**WHAT YOU WILL DO**
Where a line below includes the word "𝚖𝚘𝚛𝚎", copy that line.
------------------------
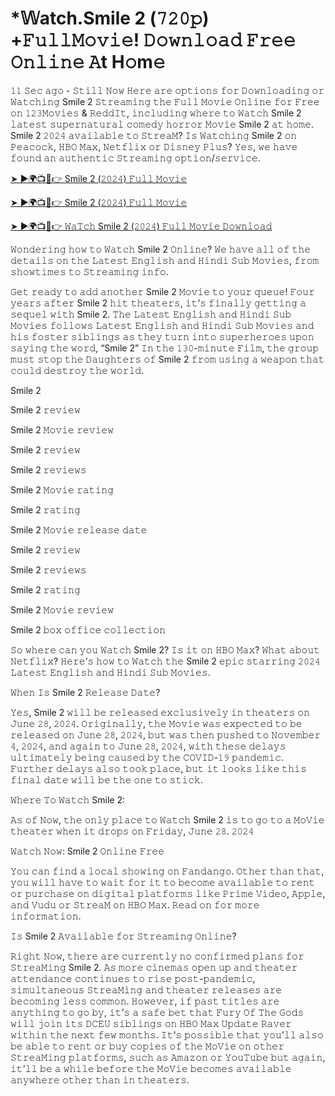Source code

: # *𝕎atch.Smile 2 (𝟽𝟸𝟶𝚙) +𝙵𝚞𝚕𝚕𝙼𝚘𝚟𝚒𝚎! 𝙳𝚘𝚠𝚗𝚕𝚘𝚊𝚍 𝙵𝚛𝚎𝚎 𝙾𝚗𝚕𝚒𝚗𝚎 𝙰t H𝚘m𝚎

𝟷𝟷 𝚂𝚎𝚌 𝚊𝚐𝚘 - 𝚂𝚝𝚒𝚕𝚕 𝙽𝚘𝚠 𝙷𝚎𝚛𝚎 𝚊𝚛𝚎 𝚘𝚙𝚝𝚒𝚘𝚗𝚜 𝚏𝚘𝚛 𝙳𝚘𝚠𝚗𝚕𝚘𝚊𝚍𝚒𝚗𝚐 𝚘𝚛 𝚆𝚊𝚝𝚌𝚑𝚒𝚗𝚐 Smile 2 𝚂𝚝𝚛𝚎𝚊𝚖𝚒𝚗𝚐 𝚝𝚑𝚎 𝙵𝚞𝚕𝚕 𝙼𝚘𝚟𝚒𝚎 𝙾𝚗𝚕𝚒𝚗𝚎 𝚏𝚘𝚛 𝙵𝚛𝚎𝚎 𝚘𝚗 𝟷𝟸𝟹𝙼𝚘𝚟𝚒𝚎𝚜 & 𝚁𝚎𝚍𝚍𝙸𝚝, 𝚒𝚗𝚌𝚕𝚞𝚍𝚒𝚗𝚐 𝚠𝚑𝚎𝚛𝚎 𝚝𝚘 𝚆𝚊𝚝𝚌𝚑 Smile 2 𝚕𝚊𝚝𝚎𝚜𝚝 𝚜𝚞𝚙𝚎𝚛𝚗𝚊𝚝𝚞𝚛𝚊𝚕 𝚌𝚘𝚖𝚎𝚍𝚢 𝚑𝚘𝚛𝚛𝚘𝚛 𝙼𝚘𝚟𝚒𝚎 Smile 2 𝚊𝚝 𝚑𝚘𝚖𝚎. Smile 2 𝟸𝟶𝟸𝟺 𝚊𝚟𝚊𝚒𝚕𝚊𝚋𝚕𝚎 𝚝𝚘 𝚂𝚝𝚛𝚎𝚊𝙼? 𝙸𝚜 𝚆𝚊𝚝𝚌𝚑𝚒𝚗𝚐 Smile 2 𝚘𝚗 𝙿𝚎𝚊𝚌𝚘𝚌𝚔, 𝙷𝙱𝙾 𝙼𝚊𝚡, 𝙽𝚎𝚝𝚏𝚕𝚒𝚡 𝚘𝚛 𝙳𝚒𝚜𝚗𝚎𝚢 𝙿𝚕𝚞𝚜? 𝚈𝚎𝚜, 𝚠𝚎 𝚑𝚊𝚟𝚎 𝚏𝚘𝚞𝚗𝚍 𝚊𝚗 𝚊𝚞𝚝𝚑𝚎𝚗𝚝𝚒𝚌 𝚂𝚝𝚛𝚎𝚊𝚖𝚒𝚗𝚐 𝚘𝚙𝚝𝚒𝚘𝚗/𝚜𝚎𝚛𝚟𝚒𝚌𝚎.

[➤ ►🌍📺📱👉 Smile 2 (𝟸𝟶𝟸𝟺) 𝙵𝚞𝚕𝚕 𝙼𝚘𝚟𝚒𝚎](https://t.co/gLZQz3ZciT)

[➤ ►🌍📺📱👉 Smile 2 (𝟸𝟶𝟸𝟺) 𝙵𝚞𝚕𝚕 𝙼𝚘𝚟𝚒𝚎](https://t.co/gLZQz3ZciT)

[➤ ►🌍📺📱👉 𝚆𝚊𝚃𝚌𝚑 Smile 2 (𝟸𝟶𝟸𝟺) 𝙵𝚞𝚕𝚕 𝙼𝚘𝚟𝚒𝚎 𝙳𝚘𝚠𝚗𝚕𝚘𝚊𝚍](https://t.co/gLZQz3ZciT)

𝚆𝚘𝚗𝚍𝚎𝚛𝚒𝚗𝚐 𝚑𝚘𝚠 𝚝𝚘 𝚆𝚊𝚝𝚌𝚑 Smile 2 𝙾𝚗𝚕𝚒𝚗𝚎? 𝚆𝚎 𝚑𝚊𝚟𝚎 𝚊𝚕𝚕 𝚘𝚏 𝚝𝚑𝚎 𝚍𝚎𝚝𝚊𝚒𝚕𝚜 𝚘𝚗 𝚝𝚑𝚎 𝙻𝚊𝚝𝚎𝚜𝚝 𝙴𝚗𝚐𝚕𝚒𝚜𝚑 𝚊𝚗𝚍 𝙷𝚒𝚗𝚍𝚒 𝚂𝚞𝚋 𝙼𝚘𝚟𝚒𝚎𝚜, 𝚏𝚛𝚘𝚖 𝚜𝚑𝚘𝚠𝚝𝚒𝚖𝚎𝚜 𝚝𝚘 𝚂𝚝𝚛𝚎𝚊𝚖𝚒𝚗𝚐 𝚒𝚗𝚏𝚘.

𝙶𝚎𝚝 𝚛𝚎𝚊𝚍𝚢 𝚝𝚘 𝚊𝚍𝚍 𝚊𝚗𝚘𝚝𝚑𝚎𝚛 Smile 2 𝙼𝚘𝚟𝚒𝚎 𝚝𝚘 𝚢𝚘𝚞𝚛 𝚚𝚞𝚎𝚞𝚎! 𝙵𝚘𝚞𝚛 𝚢𝚎𝚊𝚛𝚜 𝚊𝚏𝚝𝚎𝚛 Smile 2 𝚑𝚒𝚝 𝚝𝚑𝚎𝚊𝚝𝚎𝚛𝚜, 𝚒𝚝’𝚜 𝚏𝚒𝚗𝚊𝚕𝚕𝚢 𝚐𝚎𝚝𝚝𝚒𝚗𝚐 𝚊 𝚜𝚎𝚚𝚞𝚎𝚕 𝚠𝚒𝚝𝚑 Smile 2. 𝚃𝚑𝚎 𝙻𝚊𝚝𝚎𝚜𝚝 𝙴𝚗𝚐𝚕𝚒𝚜𝚑 𝚊𝚗𝚍 𝙷𝚒𝚗𝚍𝚒 𝚂𝚞𝚋 𝙼𝚘𝚟𝚒𝚎𝚜 𝚏𝚘𝚕𝚕𝚘𝚠𝚜 𝙻𝚊𝚝𝚎𝚜𝚝 𝙴𝚗𝚐𝚕𝚒𝚜𝚑 𝚊𝚗𝚍 𝙷𝚒𝚗𝚍𝚒 𝚂𝚞𝚋 𝙼𝚘𝚟𝚒𝚎𝚜 𝚊𝚗𝚍 𝚑𝚒𝚜 𝚏𝚘𝚜𝚝𝚎𝚛 𝚜𝚒𝚋𝚕𝚒𝚗𝚐𝚜 𝚊𝚜 𝚝𝚑𝚎𝚢 𝚝𝚞𝚛𝚗 𝚒𝚗𝚝𝚘 𝚜𝚞𝚙𝚎𝚛𝚑𝚎𝚛𝚘𝚎𝚜 𝚞𝚙𝚘𝚗 𝚜𝚊𝚢𝚒𝚗𝚐 𝚝𝚑𝚎 𝚠𝚘𝚛𝚍, “Smile 2” 𝙸𝚗 𝚝𝚑𝚎 𝟷𝟹𝟶-𝚖𝚒𝚗𝚞𝚝𝚎 𝙵𝚒𝚕𝚖, 𝚝𝚑𝚎 𝚐𝚛𝚘𝚞𝚙 𝚖𝚞𝚜𝚝 𝚜𝚝𝚘𝚙 𝚝𝚑𝚎 𝙳𝚊𝚞𝚐𝚑𝚝𝚎𝚛𝚜 𝚘𝚏 Smile 2 𝚏𝚛𝚘𝚖 𝚞𝚜𝚒𝚗𝚐 𝚊 𝚠𝚎𝚊𝚙𝚘𝚗 𝚝𝚑𝚊𝚝 𝚌𝚘𝚞𝚕𝚍 𝚍𝚎𝚜𝚝𝚛𝚘𝚢 𝚝𝚑𝚎 𝚠𝚘𝚛𝚕𝚍.

Smile 2

Smile 2 𝚛𝚎𝚟𝚒𝚎𝚠

Smile 2 𝙼𝚘𝚟𝚒𝚎 𝚛𝚎𝚟𝚒𝚎𝚠

Smile 2 𝚛𝚎𝚟𝚒𝚎𝚠

Smile 2 𝚛𝚎𝚟𝚒𝚎𝚠𝚜

Smile 2 𝙼𝚘𝚟𝚒𝚎 𝚛𝚊𝚝𝚒𝚗𝚐

Smile 2 𝚛𝚊𝚝𝚒𝚗𝚐

Smile 2 𝙼𝚘𝚟𝚒𝚎 𝚛𝚎𝚕𝚎𝚊𝚜𝚎 𝚍𝚊𝚝𝚎

Smile 2 𝚛𝚎𝚟𝚒𝚎𝚠

Smile 2 𝚛𝚎𝚟𝚒𝚎𝚠𝚜

Smile 2 𝚛𝚊𝚝𝚒𝚗𝚐

Smile 2 𝙼𝚘𝚟𝚒𝚎 𝚛𝚎𝚟𝚒𝚎𝚠

Smile 2 𝚋𝚘𝚡 𝚘𝚏𝚏𝚒𝚌𝚎 𝚌𝚘𝚕𝚕𝚎𝚌𝚝𝚒𝚘𝚗

𝚂𝚘 𝚠𝚑𝚎𝚛𝚎 𝚌𝚊𝚗 𝚢𝚘𝚞 𝚆𝚊𝚝𝚌𝚑 Smile 2? 𝙸𝚜 𝚒𝚝 𝚘𝚗 𝙷𝙱𝙾 𝙼𝚊𝚡? 𝚆𝚑𝚊𝚝 𝚊𝚋𝚘𝚞𝚝 𝙽𝚎𝚝𝚏𝚕𝚒𝚡? 𝙷𝚎𝚛𝚎’𝚜 𝚑𝚘𝚠 𝚝𝚘 𝚆𝚊𝚝𝚌𝚑 𝚝𝚑𝚎 Smile 2 𝚎𝚙𝚒𝚌 𝚜𝚝𝚊𝚛𝚛𝚒𝚗𝚐 𝟸𝟶𝟸𝟺 𝙻𝚊𝚝𝚎𝚜𝚝 𝙴𝚗𝚐𝚕𝚒𝚜𝚑 𝚊𝚗𝚍 𝙷𝚒𝚗𝚍𝚒 𝚂𝚞𝚋 𝙼𝚘𝚟𝚒𝚎𝚜.

𝚆𝚑𝚎𝚗 𝙸𝚜 Smile 2 𝚁𝚎𝚕𝚎𝚊𝚜𝚎 𝙳𝚊𝚝𝚎?

𝚈𝚎𝚜, Smile 2 𝚠𝚒𝚕𝚕 𝚋𝚎 𝚛𝚎𝚕𝚎𝚊𝚜𝚎𝚍 𝚎𝚡𝚌𝚕𝚞𝚜𝚒𝚟𝚎𝚕𝚢 𝚒𝚗 𝚝𝚑𝚎𝚊𝚝𝚎𝚛𝚜 𝚘𝚗 𝙹𝚞𝚗𝚎 𝟸𝟾, 𝟸𝟶𝟸𝟺. 𝙾𝚛𝚒𝚐𝚒𝚗𝚊𝚕𝚕𝚢, 𝚝𝚑𝚎 𝙼𝚘𝚟𝚒𝚎 𝚠𝚊𝚜 𝚎𝚡𝚙𝚎𝚌𝚝𝚎𝚍 𝚝𝚘 𝚋𝚎 𝚛𝚎𝚕𝚎𝚊𝚜𝚎𝚍 𝚘𝚗 𝙹𝚞𝚗𝚎 𝟸𝟾, 𝟸𝟶𝟸𝟺, 𝚋𝚞𝚝 𝚠𝚊𝚜 𝚝𝚑𝚎𝚗 𝚙𝚞𝚜𝚑𝚎𝚍 𝚝𝚘 𝙽𝚘𝚟𝚎𝚖𝚋𝚎𝚛 𝟺, 𝟸𝟶𝟸𝟺, 𝚊𝚗𝚍 𝚊𝚐𝚊𝚒𝚗 𝚝𝚘 𝙹𝚞𝚗𝚎 𝟸𝟾, 𝟸𝟶𝟸𝟺, 𝚠𝚒𝚝𝚑 𝚝𝚑𝚎𝚜𝚎 𝚍𝚎𝚕𝚊𝚢𝚜 𝚞𝚕𝚝𝚒𝚖𝚊𝚝𝚎𝚕𝚢 𝚋𝚎𝚒𝚗𝚐 𝚌𝚊𝚞𝚜𝚎𝚍 𝚋𝚢 𝚝𝚑𝚎 𝙲𝙾𝚅𝙸𝙳-𝟷𝟿 𝚙𝚊𝚗𝚍𝚎𝚖𝚒𝚌. 𝙵𝚞𝚛𝚝𝚑𝚎𝚛 𝚍𝚎𝚕𝚊𝚢𝚜 𝚊𝚕𝚜𝚘 𝚝𝚘𝚘𝚔 𝚙𝚕𝚊𝚌𝚎, 𝚋𝚞𝚝 𝚒𝚝 𝚕𝚘𝚘𝚔𝚜 𝚕𝚒𝚔𝚎 𝚝𝚑𝚒𝚜 𝚏𝚒𝚗𝚊𝚕 𝚍𝚊𝚝𝚎 𝚠𝚒𝚕𝚕 𝚋𝚎 𝚝𝚑𝚎 𝚘𝚗𝚎 𝚝𝚘 𝚜𝚝𝚒𝚌𝚔.

𝚆𝚑𝚎𝚛𝚎 𝚃𝚘 𝚆𝚊𝚝𝚌𝚑 Smile 2:

𝙰𝚜 𝚘𝚏 𝙽𝚘𝚠, 𝚝𝚑𝚎 𝚘𝚗𝚕𝚢 𝚙𝚕𝚊𝚌𝚎 𝚝𝚘 𝚆𝚊𝚝𝚌𝚑 Smile 2 𝚒𝚜 𝚝𝚘 𝚐𝚘 𝚝𝚘 𝚊 𝙼𝚘𝚅𝚒𝚎 𝚝𝚑𝚎𝚊𝚝𝚎𝚛 𝚠𝚑𝚎𝚗 𝚒𝚝 𝚍𝚛𝚘𝚙𝚜 𝚘𝚗 𝙵𝚛𝚒𝚍𝚊𝚢, 𝙹𝚞𝚗𝚎 𝟸𝟾. 𝟸𝟶𝟸𝟺

𝚆𝚊𝚝𝚌𝚑 𝙽𝚘𝚠: Smile 2 𝙾𝚗𝚕𝚒𝚗𝚎 𝙵𝚛𝚎𝚎

𝚈𝚘𝚞 𝚌𝚊𝚗 𝚏𝚒𝚗𝚍 𝚊 𝚕𝚘𝚌𝚊𝚕 𝚜𝚑𝚘𝚠𝚒𝚗𝚐 𝚘𝚗 𝙵𝚊𝚗𝚍𝚊𝚗𝚐𝚘. 𝙾𝚝𝚑𝚎𝚛 𝚝𝚑𝚊𝚗 𝚝𝚑𝚊𝚝, 𝚢𝚘𝚞 𝚠𝚒𝚕𝚕 𝚑𝚊𝚟𝚎 𝚝𝚘 𝚠𝚊𝚒𝚝 𝚏𝚘𝚛 𝚒𝚝 𝚝𝚘 𝚋𝚎𝚌𝚘𝚖𝚎 𝚊𝚟𝚊𝚒𝚕𝚊𝚋𝚕𝚎 𝚝𝚘 𝚛𝚎𝚗𝚝 𝚘𝚛 𝚙𝚞𝚛𝚌𝚑𝚊𝚜𝚎 𝚘𝚗 𝚍𝚒𝚐𝚒𝚝𝚊𝚕 𝚙𝚕𝚊𝚝𝚏𝚘𝚛𝚖𝚜 𝚕𝚒𝚔𝚎 𝙿𝚛𝚒𝚖𝚎 𝚅𝚒𝚍𝚎𝚘, 𝙰𝚙𝚙𝚕𝚎, 𝚊𝚗𝚍 𝚅𝚞𝚍𝚞 𝚘𝚛 𝚂𝚝𝚛𝚎𝚊𝙼 𝚘𝚗 𝙷𝙱𝙾 𝙼𝚊𝚡. 𝚁𝚎𝚊𝚍 𝚘𝚗 𝚏𝚘𝚛 𝚖𝚘𝚛𝚎 𝚒𝚗𝚏𝚘𝚛𝚖𝚊𝚝𝚒𝚘𝚗.

𝙸𝚜 Smile 2 𝙰𝚟𝚊𝚒𝚕𝚊𝚋𝚕𝚎 𝚏𝚘𝚛 𝚂𝚝𝚛𝚎𝚊𝚖𝚒𝚗𝚐 𝙾𝚗𝚕𝚒𝚗𝚎?

𝚁𝚒𝚐𝚑𝚝 𝙽𝚘𝚠, 𝚝𝚑𝚎𝚛𝚎 𝚊𝚛𝚎 𝚌𝚞𝚛𝚛𝚎𝚗𝚝𝚕𝚢 𝚗𝚘 𝚌𝚘𝚗𝚏𝚒𝚛𝚖𝚎𝚍 𝚙𝚕𝚊𝚗𝚜 𝚏𝚘𝚛 𝚂𝚝𝚛𝚎𝚊𝙼𝚒𝚗𝚐 Smile 2. 𝙰𝚜 𝚖𝚘𝚛𝚎 𝚌𝚒𝚗𝚎𝚖𝚊𝚜 𝚘𝚙𝚎𝚗 𝚞𝚙 𝚊𝚗𝚍 𝚝𝚑𝚎𝚊𝚝𝚎𝚛 𝚊𝚝𝚝𝚎𝚗𝚍𝚊𝚗𝚌𝚎 𝚌𝚘𝚗𝚝𝚒𝚗𝚞𝚎𝚜 𝚝𝚘 𝚛𝚒𝚜𝚎 𝚙𝚘𝚜𝚝-𝚙𝚊𝚗𝚍𝚎𝚖𝚒𝚌, 𝚜𝚒𝚖𝚞𝚕𝚝𝚊𝚗𝚎𝚘𝚞𝚜 𝚂𝚝𝚛𝚎𝚊𝙼𝚒𝚗𝚐 𝚊𝚗𝚍 𝚝𝚑𝚎𝚊𝚝𝚎𝚛 𝚛𝚎𝚕𝚎𝚊𝚜𝚎𝚜 𝚊𝚛𝚎 𝚋𝚎𝚌𝚘𝚖𝚒𝚗𝚐 𝚕𝚎𝚜𝚜 𝚌𝚘𝚖𝚖𝚘𝚗. 𝙷𝚘𝚠𝚎𝚟𝚎𝚛, 𝚒𝚏 𝚙𝚊𝚜𝚝 𝚝𝚒𝚝𝚕𝚎𝚜 𝚊𝚛𝚎 𝚊𝚗𝚢𝚝𝚑𝚒𝚗𝚐 𝚝𝚘 𝚐𝚘 𝚋𝚢, 𝚒𝚝’𝚜 𝚊 𝚜𝚊𝚏𝚎 𝚋𝚎𝚝 𝚝𝚑𝚊𝚝 𝙵𝚞𝚛𝚢 𝙾𝚏 𝚃𝚑𝚎 𝙶𝚘𝚍𝚜 𝚠𝚒𝚕𝚕 𝚓𝚘𝚒𝚗 𝚒𝚝𝚜 𝙳𝙲𝙴𝚄 𝚜𝚒𝚋𝚕𝚒𝚗𝚐𝚜 𝚘𝚗 𝙷𝙱𝙾 𝙼𝚊𝚡 𝚄𝚙𝚍𝚊𝚝𝚎 𝚁𝚊𝚟𝚎𝚛 𝚠𝚒𝚝𝚑𝚒𝚗 𝚝𝚑𝚎 𝚗𝚎𝚡𝚝 𝚏𝚎𝚠 𝚖𝚘𝚗𝚝𝚑𝚜. 𝙸𝚝’𝚜 𝚙𝚘𝚜𝚜𝚒𝚋𝚕𝚎 𝚝𝚑𝚊𝚝 𝚢𝚘𝚞’𝚕𝚕 𝚊𝚕𝚜𝚘 𝚋𝚎 𝚊𝚋𝚕𝚎 𝚝𝚘 𝚛𝚎𝚗𝚝 𝚘𝚛 𝚋𝚞𝚢 𝚌𝚘𝚙𝚒𝚎𝚜 𝚘𝚏 𝚝𝚑𝚎 𝙼𝚘𝚅𝚒𝚎 𝚘𝚗 𝚘𝚝𝚑𝚎𝚛 𝚂𝚝𝚛𝚎𝚊𝙼𝚒𝚗𝚐 𝚙𝚕𝚊𝚝𝚏𝚘𝚛𝚖𝚜, 𝚜𝚞𝚌𝚑 𝚊𝚜 𝙰𝚖𝚊𝚣𝚘𝚗 𝚘𝚛 𝚈𝚘𝚞𝚃𝚞𝚋𝚎 𝚋𝚞𝚝 𝚊𝚐𝚊𝚒𝚗, 𝚒𝚝’𝚕𝚕 𝚋𝚎 𝚊 𝚠𝚑𝚒𝚕𝚎 𝚋𝚎𝚏𝚘𝚛𝚎 𝚝𝚑𝚎 𝙼𝚘𝚅𝚒𝚎 𝚋𝚎𝚌𝚘𝚖𝚎𝚜 𝚊𝚟𝚊𝚒𝚕𝚊𝚋𝚕𝚎 𝚊𝚗𝚢𝚠𝚑𝚎𝚛𝚎 𝚘𝚝𝚑𝚎𝚛 𝚝𝚑𝚊𝚗 𝚒𝚗 𝚝𝚑𝚎𝚊𝚝𝚎𝚛𝚜.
------------------------
**WRITTEN RESPONSE**
𝚈𝚘𝚞 𝚌𝚊𝚗 𝚏𝚒𝚗𝚍 𝚊 𝚕𝚘𝚌𝚊𝚕 𝚜𝚑𝚘𝚠𝚒𝚗𝚐 𝚘𝚗 𝙵𝚊𝚗𝚍𝚊𝚗𝚐𝚘. 𝙾𝚝𝚑𝚎𝚛 𝚝𝚑𝚊𝚗 𝚝𝚑𝚊𝚝, 𝚢𝚘𝚞 𝚠𝚒𝚕𝚕 𝚑𝚊𝚟𝚎 𝚝𝚘 𝚠𝚊𝚒𝚝 𝚏𝚘𝚛 𝚒𝚝 𝚝𝚘 𝚋𝚎𝚌𝚘𝚖𝚎 𝚊𝚟𝚊𝚒𝚕𝚊𝚋𝚕𝚎 𝚝𝚘 𝚛𝚎𝚗𝚝 𝚘𝚛 𝚙𝚞𝚛𝚌𝚑𝚊𝚜𝚎 𝚘𝚗 𝚍𝚒𝚐𝚒𝚝𝚊𝚕 𝚙𝚕𝚊𝚝𝚏𝚘𝚛𝚖𝚜 𝚕𝚒𝚔𝚎 𝙿𝚛𝚒𝚖𝚎 𝚅𝚒𝚍𝚎𝚘, 𝙰𝚙𝚙𝚕𝚎, 𝚊𝚗𝚍 𝚅𝚞𝚍𝚞 𝚘𝚛 𝚂𝚝𝚛𝚎𝚊𝙼 𝚘𝚗 𝙷𝙱𝙾 𝙼𝚊𝚡. 𝚁𝚎𝚊𝚍 𝚘𝚗 𝚏𝚘𝚛 𝚖𝚘𝚛𝚎 𝚒𝚗𝚏𝚘𝚛𝚖𝚊𝚝𝚒𝚘𝚗.
𝚁𝚒𝚐𝚑𝚝 𝙽𝚘𝚠, 𝚝𝚑𝚎𝚛𝚎 𝚊𝚛𝚎 𝚌𝚞𝚛𝚛𝚎𝚗𝚝𝚕𝚢 𝚗𝚘 𝚌𝚘𝚗𝚏𝚒𝚛𝚖𝚎𝚍 𝚙𝚕𝚊𝚗𝚜 𝚏𝚘𝚛 𝚂𝚝𝚛𝚎𝚊𝙼𝚒𝚗𝚐 Smile 2. 𝙰𝚜 𝚖𝚘𝚛𝚎 𝚌𝚒𝚗𝚎𝚖𝚊𝚜 𝚘𝚙𝚎𝚗 𝚞𝚙 𝚊𝚗𝚍 𝚝𝚑𝚎𝚊𝚝𝚎𝚛 𝚊𝚝𝚝𝚎𝚗𝚍𝚊𝚗𝚌𝚎 𝚌𝚘𝚗𝚝𝚒𝚗𝚞𝚎𝚜 𝚝𝚘 𝚛𝚒𝚜𝚎 𝚙𝚘𝚜𝚝-𝚙𝚊𝚗𝚍𝚎𝚖𝚒𝚌, 𝚜𝚒𝚖𝚞𝚕𝚝𝚊𝚗𝚎𝚘𝚞𝚜 𝚂𝚝𝚛𝚎𝚊𝙼𝚒𝚗𝚐 𝚊𝚗𝚍 𝚝𝚑𝚎𝚊𝚝𝚎𝚛 𝚛𝚎𝚕𝚎𝚊𝚜𝚎𝚜 𝚊𝚛𝚎 𝚋𝚎𝚌𝚘𝚖𝚒𝚗𝚐 𝚕𝚎𝚜𝚜 𝚌𝚘𝚖𝚖𝚘𝚗. 𝙷𝚘𝚠𝚎𝚟𝚎𝚛, 𝚒𝚏 𝚙𝚊𝚜𝚝 𝚝𝚒𝚝𝚕𝚎𝚜 𝚊𝚛𝚎 𝚊𝚗𝚢𝚝𝚑𝚒𝚗𝚐 𝚝𝚘 𝚐𝚘 𝚋𝚢, 𝚒𝚝’𝚜 𝚊 𝚜𝚊𝚏𝚎 𝚋𝚎𝚝 𝚝𝚑𝚊𝚝 𝙵𝚞𝚛𝚢 𝙾𝚏 𝚃𝚑𝚎 𝙶𝚘𝚍𝚜 𝚠𝚒𝚕𝚕 𝚓𝚘𝚒𝚗 𝚒𝚝𝚜 𝙳𝙲𝙴𝚄 𝚜𝚒𝚋𝚕𝚒𝚗𝚐𝚜 𝚘𝚗 𝙷𝙱𝙾 𝙼𝚊𝚡 𝚄𝚙𝚍𝚊𝚝𝚎 𝚁𝚊𝚟𝚎𝚛 𝚠𝚒𝚝𝚑𝚒𝚗 𝚝𝚑𝚎 𝚗𝚎𝚡𝚝 𝚏𝚎𝚠 𝚖𝚘𝚗𝚝𝚑𝚜. 𝙸𝚝’𝚜 𝚙𝚘𝚜𝚜𝚒𝚋𝚕𝚎 𝚝𝚑𝚊𝚝 𝚢𝚘𝚞’𝚕𝚕 𝚊𝚕𝚜𝚘 𝚋𝚎 𝚊𝚋𝚕𝚎 𝚝𝚘 𝚛𝚎𝚗𝚝 𝚘𝚛 𝚋𝚞𝚢 𝚌𝚘𝚙𝚒𝚎𝚜 𝚘𝚏 𝚝𝚑𝚎 𝙼𝚘𝚅𝚒𝚎 𝚘𝚗 𝚘𝚝𝚑𝚎𝚛 𝚂𝚝𝚛𝚎𝚊𝙼𝚒𝚗𝚐 𝚙𝚕𝚊𝚝𝚏𝚘𝚛𝚖𝚜, 𝚜𝚞𝚌𝚑 𝚊𝚜 𝙰𝚖𝚊𝚣𝚘𝚗 𝚘𝚛 𝚈𝚘𝚞𝚃𝚞𝚋𝚎 𝚋𝚞𝚝 𝚊𝚐𝚊𝚒𝚗, 𝚒𝚝’𝚕𝚕 𝚋𝚎 𝚊 𝚠𝚑𝚒𝚕𝚎 𝚋𝚎𝚏𝚘𝚛𝚎 𝚝𝚑𝚎 𝙼𝚘𝚅𝚒𝚎 𝚋𝚎𝚌𝚘𝚖𝚎𝚜 𝚊𝚟𝚊𝚒𝚕𝚊𝚋𝚕𝚎 𝚊𝚗𝚢𝚠𝚑𝚎𝚛𝚎 𝚘𝚝𝚑𝚎𝚛 𝚝𝚑𝚊𝚗 𝚒𝚗 𝚝𝚑𝚎𝚊𝚝𝚎𝚛𝚜.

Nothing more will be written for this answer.